La protagonista viaja sola y tiene un poco más de cuarenta años. Ha venido bajando por el Pacífico desde el Japón. Ha visto llegar y marcharse pasajeros, ha eludido los coqueteos de un hombre maduro, ha visto los acercamientos entre un médico y una mujer casada. A veces se abstrae en pensamientos que traen a su rostro un gesto de dolor. En uno de los puertos del Pacífico, la viajera ve abordar a un hombre alto, como de sesenta años, de aspecto irrelevante. Lo mira, lo olvida y sólo vuelve a recordarlo cuando lo encuentra en el sector de la cubierta que acostumbra recorrer antes de que amanezca. La cubre una bata ligera, pero la oscuridad disculpa la impropiedad. El hombre y la mujer intentan hablar con naturalidad y se despiden cuando el día empieza a clarear.

Por la conversación en la cubierta sabemos que el viajero es un inglés que dejó su país, casi treinta años atrás, para probar suerte en el Oriente.

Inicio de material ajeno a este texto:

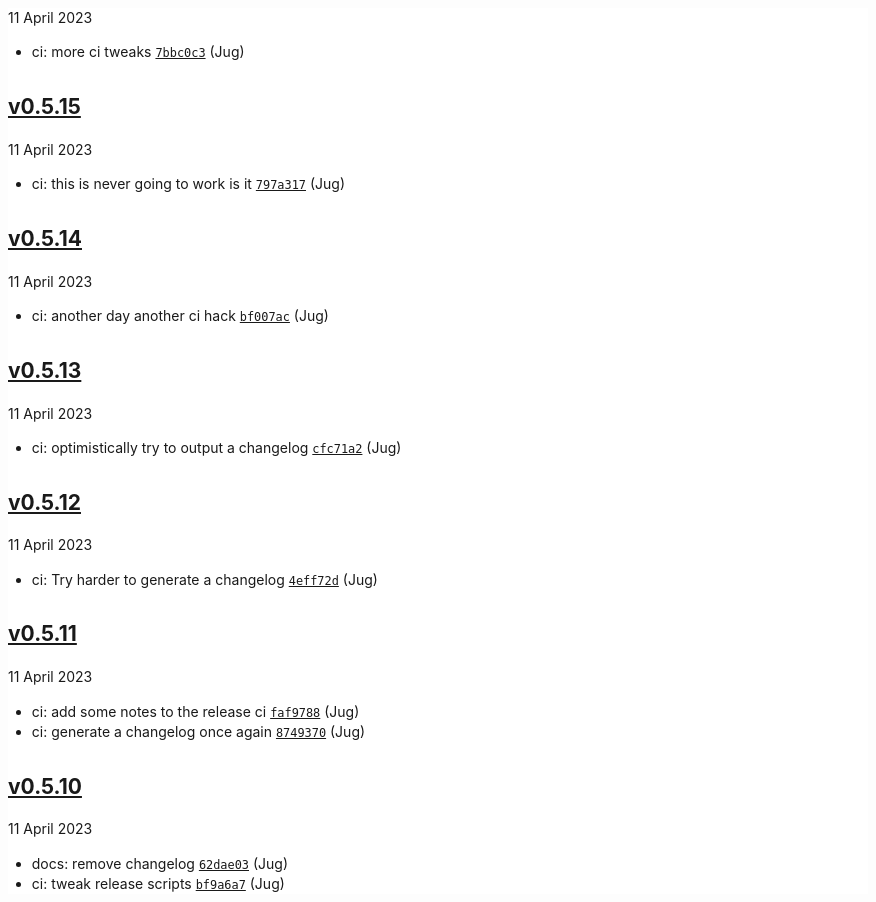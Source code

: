 11 April 2023

- ci: more ci tweaks [`7bbc0c3`](https://github.com/jug-dev/hordelib/commit/7bbc0c3491c12e00ee54fa5f96e73fcf801ae6f7)  (Jug)

## [v0.5.15](https://github.com/jug-dev/hordelib/compare/v0.5.14...v0.5.15)

11 April 2023

- ci: this is never going to work is it [`797a317`](https://github.com/jug-dev/hordelib/commit/797a3172666e4eab9fe88bc22307e7ee84063441)  (Jug)

## [v0.5.14](https://github.com/jug-dev/hordelib/compare/v0.5.13...v0.5.14)

11 April 2023

- ci: another day another ci hack [`bf007ac`](https://github.com/jug-dev/hordelib/commit/bf007ace0740eeebf17dd95013d5d68cf332a209)  (Jug)

## [v0.5.13](https://github.com/jug-dev/hordelib/compare/v0.5.12...v0.5.13)

11 April 2023

- ci: optimistically try to output a changelog [`cfc71a2`](https://github.com/jug-dev/hordelib/commit/cfc71a28468b391e70bd85a8b3b57550f51ec328)  (Jug)

## [v0.5.12](https://github.com/jug-dev/hordelib/compare/v0.5.11...v0.5.12)

11 April 2023

- ci: Try harder to generate a changelog [`4eff72d`](https://github.com/jug-dev/hordelib/commit/4eff72df9c5ea8c811a4fb09099aa2bc10319fc5)  (Jug)

## [v0.5.11](https://github.com/jug-dev/hordelib/compare/v0.5.10...v0.5.11)

11 April 2023

- ci: add some notes to the release ci [`faf9788`](https://github.com/jug-dev/hordelib/commit/faf9788de1e284a1d0b4b54b5c36b1a5fc789ff9)  (Jug)
- ci: generate a changelog once again [`8749370`](https://github.com/jug-dev/hordelib/commit/8749370ca78a0e5413293f5ca1a9a60859fd5e97)  (Jug)

## [v0.5.10](https://github.com/jug-dev/hordelib/compare/v0.5.9...v0.5.10)

11 April 2023

- docs: remove changelog [`62dae03`](https://github.com/jug-dev/hordelib/commit/62dae03cd056ee19a7a433a1c360e026266329a7)  (Jug)
- ci: tweak release scripts [`bf9a6a7`](https://github.com/jug-dev/hordelib/commit/bf9a6a76a7014e263a3554fefe5c8195c782f6f0)  (Jug)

Aunque no le quedan parientes en su ciudad de origen, ahora está de regreso. Con el dinero que acumuló en una plantación se propone comprar una casa y buscar una mujer para casarse. El plan no deja de ser descabellado; es evidente que aquel hombre se sentirá más extranjero en su tierra que en el Oriente. Pero la protagonista no está de ánimo para juzgarlo. También su historia es un poco absurda. El hombre con el que estuvo casada veinte años le ha confesado que ama sin remedio a una muy buena amiga de ambos. El sentimiento es mutuo y los enamorados son los primeros sorprendidos. Ahora la mujer viaja a Inglaterra, les deja el terreno libre y entre las cosas que más la irritan está que la mujer sea diez años mayor que ella. Una mujer entiende más fácil que la abandonen por una jovencita.

La humanidad entera también viaja en el barco. Allí están las hipocresías de los privilegiados, la sumisión rencorosa de los subalternos, y la tierra de nadie –llameante y telúrica– de la servidumbre. La preparación de una fiesta de fin de año pone en segundo plano a la mujer y al hombre, aunque es posible advertir en ella una cierta inclinación a frecuentarlo.

Ocurre luego que el hombre –que no es ningún magnate– desaparece por varios días, y la protagonista descubre que ha estado hospitalizado a causa de un hipo que no le da descanso. Tres días de lucha lo tienen exhausto. Al lado de la cama está un sirviente suyo. La mujer saluda al hombre, trata de darle ánimos y decide no imponerle su presencia. Cuando sale, el sirviente la sigue para decirle que conoce la causa del mal de su amo. Cuenta que, cuando el hombre anunció su decisión de marcharse, la mujer nativa con quien cohabitó todos esos años dijo con voz profética: “No llegará a su destino”.

Es curioso que García Márquez haya omitido a las mujeres en su versión del relato: la pasajera del barco y la amante nativa que predijo o produjo la muerte del hombre. Tal vez sólo quiso sembrar la inquietud en quienes lo escuchábamos. La muerte del viajero nos recuerda que la vida se termina cuando menos lo esperamos. Pero el cuento completo de Maugham apunta para otro lado. Conocida la noticia de la muerte del hombre, observadas las reacciones de la gente y la fiesta que no dejó de hacerse, la mujer escribió una carta dirigida a su ex esposo y a su amiga para felicitarlos por haber encontrado el amor y para desearles lo mejor. Luego siguió viajando, sintiéndose contenta y muy ligera, y a su rostro ya no vino ningún gesto de dolor.